Segment Start: Data for review
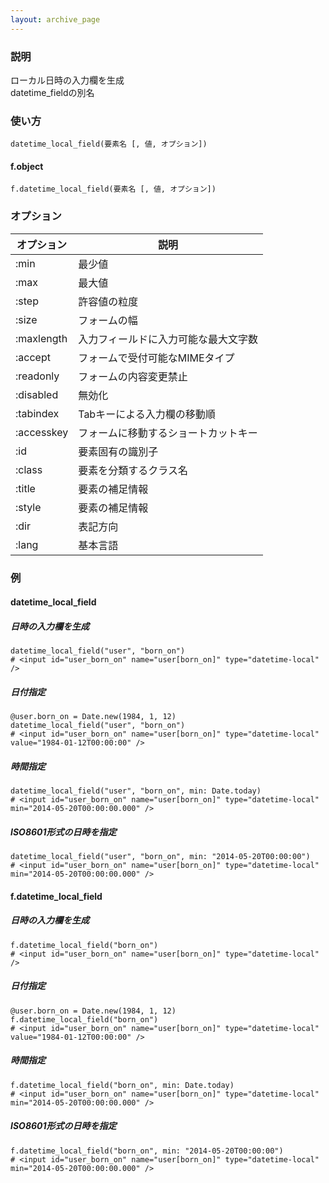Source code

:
 ```yaml
---
layout: archive_page
---
```

### 説明
ローカル日時の入力欄を生成  
datetime_fieldの別名

### 使い方
    datetime_local_field(要素名 [, 値, オプション])

#### f.object
    f.datetime_local_field(要素名 [, 値, オプション])

### オプション

オプション      | 説明
---------- | ------------------
:min       | 最少値
:max       | 最大値
:step      | 許容値の粒度
:size      | フォームの幅
:maxlength | 入力フィールドに入力可能な最大文字数
:accept    | フォームで受付可能なMIMEタイプ
:readonly  | フォームの内容変更禁止
:disabled  | 無効化
:tabindex  | Tabキーによる入力欄の移動順
:accesskey | フォームに移動するショートカットキー
:id        | 要素固有の識別子
:class     | 要素を分類するクラス名
:title     | 要素の補足情報
:style     | 要素の補足情報
:dir       | 表記方向
:lang      | 基本言語

### 例
#### datetime_local_field
##### 日時の入力欄を生成
    datetime_local_field("user", "born_on")
    # <input id="user_born_on" name="user[born_on]" type="datetime-local" />

##### 日付指定
    @user.born_on = Date.new(1984, 1, 12)
    datetime_local_field("user", "born_on")
    # <input id="user_born_on" name="user[born_on]" type="datetime-local" value="1984-01-12T00:00:00" />

##### 時間指定
    datetime_local_field("user", "born_on", min: Date.today)
    # <input id="user_born_on" name="user[born_on]" type="datetime-local" min="2014-05-20T00:00:00.000" />

##### ISO8601形式の日時を指定
    datetime_local_field("user", "born_on", min: "2014-05-20T00:00:00")
    # <input id="user_born_on" name="user[born_on]" type="datetime-local" min="2014-05-20T00:00:00.000" />

#### f.datetime_local_field
##### 日時の入力欄を生成
    f.datetime_local_field("born_on")
    # <input id="user_born_on" name="user[born_on]" type="datetime-local" />

##### 日付指定
    @user.born_on = Date.new(1984, 1, 12)
    f.datetime_local_field("born_on")
    # <input id="user_born_on" name="user[born_on]" type="datetime-local" value="1984-01-12T00:00:00" />

##### 時間指定
    f.datetime_local_field("born_on", min: Date.today)
    # <input id="user_born_on" name="user[born_on]" type="datetime-local" min="2014-05-20T00:00:00.000" />

##### ISO8601形式の日時を指定
    f.datetime_local_field("born_on", min: "2014-05-20T00:00:00")
    # <input id="user_born_on" name="user[born_on]" type="datetime-local" min="2014-05-20T00:00:00.000" />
Segment End: Data for review
◆ **Exercise brief**
Output all of the data exactly as it stands, minus any images.

◆ **Response area**
Source code

:
 ```yaml
---
layout: archive_page
---
```

### 説明
ローカル日時の入力欄を生成  
datetime_fieldの別名

### 使い方
    datetime_local_field(要素名 [, 値, オプション])

#### f.object
    f.datetime_local_field(要素名 [, 値, オプション])

### オプション

オプション      | 説明
---------- | ------------------
:min       | 最少値
:max       | 最大値
:step      | 許容値の粒度
:size      | フォームの幅
:maxlength | 入力フィールドに入力可能な最大文字数
:accept    | フォームで受付可能なMIMEタイプ
:readonly  | フォームの内容変更禁止
:disabled  | 無効化
:tabindex  | Tabキーによる入力欄の移動順
:accesskey | フォームに移動するショートカットキー
:id        | 要素固有の識別子
:class     | 要素を分類するクラス名
:title     | 要素の補足情報
:style     | 要素の補足情報
:dir       | 表記方向
:lang      | 基本言語

### 例
#### datetime_local_field
##### 日時の入力欄を生成
    datetime_local_field("user", "born_on")
    # <input id="user_born_on" name="user[born_on]" type="datetime-local" />

##### 日付指定
    @user.born_on = Date.new(1984, 1, 12)
    datetime_local_field("user", "born_on")
    # <input id="user_born_on" name="user[born_on]" type="datetime-local" value="1984-01-12T00:00:00" />

##### 時間指定
    datetime_local_field("user", "born_on", min: Date.today)
    # <input id="user_born_on" name="user[born_on]" type="datetime-local" min="2014-05-20T00:00:00.000" />

##### ISO8601形式の日時を指定
    datetime_local_field("user", "born_on", min: "2014-05-20T00:00:00")
    # <input id="user_born_on" name="user[born_on]" type="datetime-local" min="2014-05-20T00:00:00.000" />

#### f.datetime_local_field
##### 日時の入力欄を生成
    f.datetime_local_field("born_on")
    # <input id="user_born_on" name="user[born_on]" type="datetime-local" />

##### 日付指定
    @user.born_on = Date.new(1984, 1, 12)
    f.datetime_local_field("born_on")
    # <input id="user_born_on" name="user[born_on]" type="datetime-local" value="1984-01-12T00:00:00" />

##### 時間指定
    f.datetime_local_field("born_on", min: Date.today)
    # <input id="user_born_on" name="user[born_on]" type="datetime-local" min="2014-05-20T00:00:00.000" />

##### ISO8601形式の日時を指定
    f.datetime_local_field("born_on", min: "2014-05-20T00:00:00")
    # <input id="user_born_on" name="user[born_on]" type="datetime-local" min="2014-05-20T00:00:00.000" />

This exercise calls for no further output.